Still plenty of stormy seas, but I’m trying to snatch time here and there to work on this revision. I’ve been examining subplot arcs, checking for inconsistencies in the main plot, and tracking scenes to see how they build (or don’t) from one another. Sometimes this is fun, particularly when I see a way to do something better, but some days it’s slog, slog, slog.
Fortunately I also have a few characters who need new names, and for me naming is pure indulgence. Since just about everything I write is historical, it’s an excuse to go dipping into all kinds of fabulous primary sources — ships’ lists and census data and church records and diaries — trawling for names and nicknames.
I’ve been known to spend days, even weeks doing this, mostly because it’s so delicious. The best part is finding a name that is both historically appropriate and apt for the character in question, but happening on wildly inappropriate names has its merits, too. I’ve yet to write a novel about early Puritans, but with names like Repentance and Faint-not (not to mention Safe-on-high and Small-hope), it’s tempting.
Thanks to the internet, I can now search for just about any kind of name in any kind of period (17th century Dutch surnames, anyone?), and be sure of coming up with extensive, well-researched lists. Genealogy sites are wonderful for this. Depending on the era I’m working in, I also spend time over at the SCA’s Medieval Names Dictionary or at the Social Security Administration’s site on Popular Baby Names (which lists the top 1000 names by decade, starting in the 1880s).
Wonderful as the internet is, however, I also rely a lot on books. My favorite is The Oxford Dictionary of First Names, which I ran across when we were trying to name our daughter. I used this as an excuse to buy more naming books than anyone has a right to, but this is the one that’s been most useful to me as a writer. It gives me the lowdown on meanings, origins, and relationships between names: Where else would I learn that Marigold and Rosemary had their beginnings in the 19th craze for flower names, but that Rose has its roots in the early Middle Ages?

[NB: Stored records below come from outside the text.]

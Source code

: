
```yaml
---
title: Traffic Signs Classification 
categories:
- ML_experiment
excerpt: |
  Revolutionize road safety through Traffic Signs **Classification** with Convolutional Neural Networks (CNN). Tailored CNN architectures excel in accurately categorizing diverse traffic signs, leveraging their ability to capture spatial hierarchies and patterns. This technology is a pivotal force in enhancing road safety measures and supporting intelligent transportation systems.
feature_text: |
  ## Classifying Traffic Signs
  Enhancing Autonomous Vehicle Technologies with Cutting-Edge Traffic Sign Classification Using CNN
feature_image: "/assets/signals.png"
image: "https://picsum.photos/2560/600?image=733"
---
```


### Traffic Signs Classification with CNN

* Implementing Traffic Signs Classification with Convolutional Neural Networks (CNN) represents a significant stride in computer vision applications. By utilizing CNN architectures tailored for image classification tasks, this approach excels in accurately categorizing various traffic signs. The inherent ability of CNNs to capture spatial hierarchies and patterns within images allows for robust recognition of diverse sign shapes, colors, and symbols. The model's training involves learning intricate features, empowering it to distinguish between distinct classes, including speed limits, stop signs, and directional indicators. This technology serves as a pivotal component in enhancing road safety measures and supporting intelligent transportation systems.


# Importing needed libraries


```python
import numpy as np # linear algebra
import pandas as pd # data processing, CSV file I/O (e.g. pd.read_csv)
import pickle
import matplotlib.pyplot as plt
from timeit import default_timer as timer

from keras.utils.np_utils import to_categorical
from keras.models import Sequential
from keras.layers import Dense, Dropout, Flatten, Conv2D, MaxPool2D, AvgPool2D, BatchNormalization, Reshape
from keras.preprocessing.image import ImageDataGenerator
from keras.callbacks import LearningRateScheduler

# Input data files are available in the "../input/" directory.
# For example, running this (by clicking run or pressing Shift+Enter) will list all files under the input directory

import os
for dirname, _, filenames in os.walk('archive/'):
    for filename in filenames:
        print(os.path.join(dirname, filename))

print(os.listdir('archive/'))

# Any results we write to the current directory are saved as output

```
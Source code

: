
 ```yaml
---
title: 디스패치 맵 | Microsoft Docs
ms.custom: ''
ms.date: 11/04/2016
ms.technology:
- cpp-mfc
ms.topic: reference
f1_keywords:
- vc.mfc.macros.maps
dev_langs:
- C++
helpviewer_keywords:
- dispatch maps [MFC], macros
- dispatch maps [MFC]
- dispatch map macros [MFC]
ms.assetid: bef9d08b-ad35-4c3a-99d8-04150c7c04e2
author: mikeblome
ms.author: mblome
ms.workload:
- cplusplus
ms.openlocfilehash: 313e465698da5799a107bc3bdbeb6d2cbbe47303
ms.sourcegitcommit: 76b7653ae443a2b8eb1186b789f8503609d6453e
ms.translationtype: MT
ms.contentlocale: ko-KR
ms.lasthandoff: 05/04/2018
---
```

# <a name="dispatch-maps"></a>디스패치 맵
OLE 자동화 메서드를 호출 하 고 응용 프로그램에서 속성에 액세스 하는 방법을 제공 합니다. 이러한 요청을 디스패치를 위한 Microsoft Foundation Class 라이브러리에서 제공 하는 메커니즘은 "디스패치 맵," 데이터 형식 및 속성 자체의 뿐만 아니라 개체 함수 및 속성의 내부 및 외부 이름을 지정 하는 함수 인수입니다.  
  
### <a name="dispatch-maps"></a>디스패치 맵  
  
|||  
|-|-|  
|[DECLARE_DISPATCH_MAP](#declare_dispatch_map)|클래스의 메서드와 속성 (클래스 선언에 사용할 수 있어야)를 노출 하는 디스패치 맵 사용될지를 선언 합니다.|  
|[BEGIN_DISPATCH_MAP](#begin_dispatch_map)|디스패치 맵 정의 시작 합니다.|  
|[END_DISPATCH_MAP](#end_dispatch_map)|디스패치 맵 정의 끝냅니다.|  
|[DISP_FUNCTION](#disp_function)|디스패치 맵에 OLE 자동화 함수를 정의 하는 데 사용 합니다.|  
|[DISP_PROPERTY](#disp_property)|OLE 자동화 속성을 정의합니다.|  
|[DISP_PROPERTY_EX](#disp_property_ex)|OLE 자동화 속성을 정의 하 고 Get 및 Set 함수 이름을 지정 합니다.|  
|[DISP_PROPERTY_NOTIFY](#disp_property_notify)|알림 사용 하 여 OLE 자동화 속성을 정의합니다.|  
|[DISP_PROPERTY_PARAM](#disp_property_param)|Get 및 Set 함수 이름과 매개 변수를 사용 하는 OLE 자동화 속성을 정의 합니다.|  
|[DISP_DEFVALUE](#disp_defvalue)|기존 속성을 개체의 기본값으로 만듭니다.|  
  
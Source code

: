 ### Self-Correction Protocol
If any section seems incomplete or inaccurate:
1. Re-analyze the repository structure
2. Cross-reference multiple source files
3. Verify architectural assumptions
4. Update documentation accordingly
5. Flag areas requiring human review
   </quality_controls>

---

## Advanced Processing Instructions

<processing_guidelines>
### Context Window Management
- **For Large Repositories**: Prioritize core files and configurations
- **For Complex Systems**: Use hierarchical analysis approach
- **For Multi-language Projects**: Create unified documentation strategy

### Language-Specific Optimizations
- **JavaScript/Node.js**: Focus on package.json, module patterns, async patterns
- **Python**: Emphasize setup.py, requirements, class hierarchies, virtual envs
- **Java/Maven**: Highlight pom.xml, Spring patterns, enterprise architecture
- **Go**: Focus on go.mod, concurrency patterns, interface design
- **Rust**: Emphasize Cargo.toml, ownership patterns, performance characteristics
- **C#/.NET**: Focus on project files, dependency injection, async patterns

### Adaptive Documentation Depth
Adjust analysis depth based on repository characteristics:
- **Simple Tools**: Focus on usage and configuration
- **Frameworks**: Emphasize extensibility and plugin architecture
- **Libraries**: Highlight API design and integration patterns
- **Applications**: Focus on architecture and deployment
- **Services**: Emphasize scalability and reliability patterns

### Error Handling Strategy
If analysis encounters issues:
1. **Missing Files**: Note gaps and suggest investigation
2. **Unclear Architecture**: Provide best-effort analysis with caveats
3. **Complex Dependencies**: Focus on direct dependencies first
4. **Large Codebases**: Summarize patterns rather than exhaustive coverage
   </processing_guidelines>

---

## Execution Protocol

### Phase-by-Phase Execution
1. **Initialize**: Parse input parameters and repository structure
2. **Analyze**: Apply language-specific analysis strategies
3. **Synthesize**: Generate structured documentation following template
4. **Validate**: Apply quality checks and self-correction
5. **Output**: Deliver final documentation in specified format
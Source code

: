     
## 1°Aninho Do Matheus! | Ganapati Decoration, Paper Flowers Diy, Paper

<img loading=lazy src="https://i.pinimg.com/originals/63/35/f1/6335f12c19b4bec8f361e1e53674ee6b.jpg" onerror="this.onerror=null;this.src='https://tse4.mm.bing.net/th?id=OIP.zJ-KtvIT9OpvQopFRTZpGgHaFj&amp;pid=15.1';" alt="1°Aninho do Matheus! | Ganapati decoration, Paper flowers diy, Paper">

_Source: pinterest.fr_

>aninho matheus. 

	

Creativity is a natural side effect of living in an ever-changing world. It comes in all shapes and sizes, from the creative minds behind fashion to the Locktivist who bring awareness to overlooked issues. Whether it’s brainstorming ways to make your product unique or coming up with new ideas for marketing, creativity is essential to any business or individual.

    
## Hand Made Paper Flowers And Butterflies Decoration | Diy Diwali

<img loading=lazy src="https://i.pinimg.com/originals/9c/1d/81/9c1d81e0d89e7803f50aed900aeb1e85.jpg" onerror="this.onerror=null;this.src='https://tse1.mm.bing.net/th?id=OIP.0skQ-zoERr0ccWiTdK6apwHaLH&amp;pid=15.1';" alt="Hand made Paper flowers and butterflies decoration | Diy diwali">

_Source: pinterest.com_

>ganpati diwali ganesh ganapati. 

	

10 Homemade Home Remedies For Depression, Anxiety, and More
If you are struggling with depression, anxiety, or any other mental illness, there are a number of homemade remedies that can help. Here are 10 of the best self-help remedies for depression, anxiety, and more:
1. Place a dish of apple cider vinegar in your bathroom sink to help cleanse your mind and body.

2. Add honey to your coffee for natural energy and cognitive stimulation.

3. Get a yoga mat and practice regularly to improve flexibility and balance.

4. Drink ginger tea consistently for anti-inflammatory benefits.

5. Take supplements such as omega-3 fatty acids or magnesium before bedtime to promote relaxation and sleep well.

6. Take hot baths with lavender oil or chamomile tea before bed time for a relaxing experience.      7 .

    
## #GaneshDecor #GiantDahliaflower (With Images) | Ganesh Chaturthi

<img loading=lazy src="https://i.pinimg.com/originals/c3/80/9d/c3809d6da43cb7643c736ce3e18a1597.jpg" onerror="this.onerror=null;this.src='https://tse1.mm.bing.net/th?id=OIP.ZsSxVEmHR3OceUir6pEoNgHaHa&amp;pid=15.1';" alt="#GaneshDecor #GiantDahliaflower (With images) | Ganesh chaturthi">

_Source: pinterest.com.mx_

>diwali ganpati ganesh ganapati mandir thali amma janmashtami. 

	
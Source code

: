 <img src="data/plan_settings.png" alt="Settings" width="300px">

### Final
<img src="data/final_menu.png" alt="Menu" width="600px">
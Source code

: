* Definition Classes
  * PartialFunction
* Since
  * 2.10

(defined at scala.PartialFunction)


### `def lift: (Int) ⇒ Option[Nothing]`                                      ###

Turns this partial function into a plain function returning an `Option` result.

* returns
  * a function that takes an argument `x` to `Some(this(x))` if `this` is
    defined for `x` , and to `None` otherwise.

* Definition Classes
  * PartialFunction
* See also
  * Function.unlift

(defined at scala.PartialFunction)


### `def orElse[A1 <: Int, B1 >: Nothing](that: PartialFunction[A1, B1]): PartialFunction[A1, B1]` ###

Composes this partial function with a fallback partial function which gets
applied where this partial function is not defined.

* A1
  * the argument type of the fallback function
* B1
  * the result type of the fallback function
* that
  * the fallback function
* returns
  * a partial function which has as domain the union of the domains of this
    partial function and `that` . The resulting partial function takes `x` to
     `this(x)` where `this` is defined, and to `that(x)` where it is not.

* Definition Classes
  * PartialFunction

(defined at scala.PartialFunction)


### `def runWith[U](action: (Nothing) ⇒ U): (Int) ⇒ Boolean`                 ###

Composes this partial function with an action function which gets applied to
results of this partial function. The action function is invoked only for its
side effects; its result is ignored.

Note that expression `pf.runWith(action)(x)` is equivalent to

I have to say naming is NOT one of my fun things. I either get a strong immediate name that I feel like I HAVE to use, or I’m scrabbling around trying to think of anything that sounds right. Thanks, though, for the pointers on where to look–might make things easier. 🙂
Good luck on the revision!
Isn’t it funny how we all work differently? That’s one reason it helps me so much to have writing friends and critique partners! We all have different takes on what we do and how we do it.
As for names, sometimes I draw a blank, too, and that’s very frustrating! But sometimes it works the other way, and I find names for stories I hadn’t even imagined writing — it’s the name itself that’s the catalyst.
Here’s a great name for you. The first of my husband’s ancestors to arrive in Virginia in the seventeenth century was named Ecumenicus Wyatt.
Oh, excellent! I’ll have to add this to my list of weird and wonderful names. (I wonder what his friends called him? Mennie? Nic? Or did they stick with the full banana?)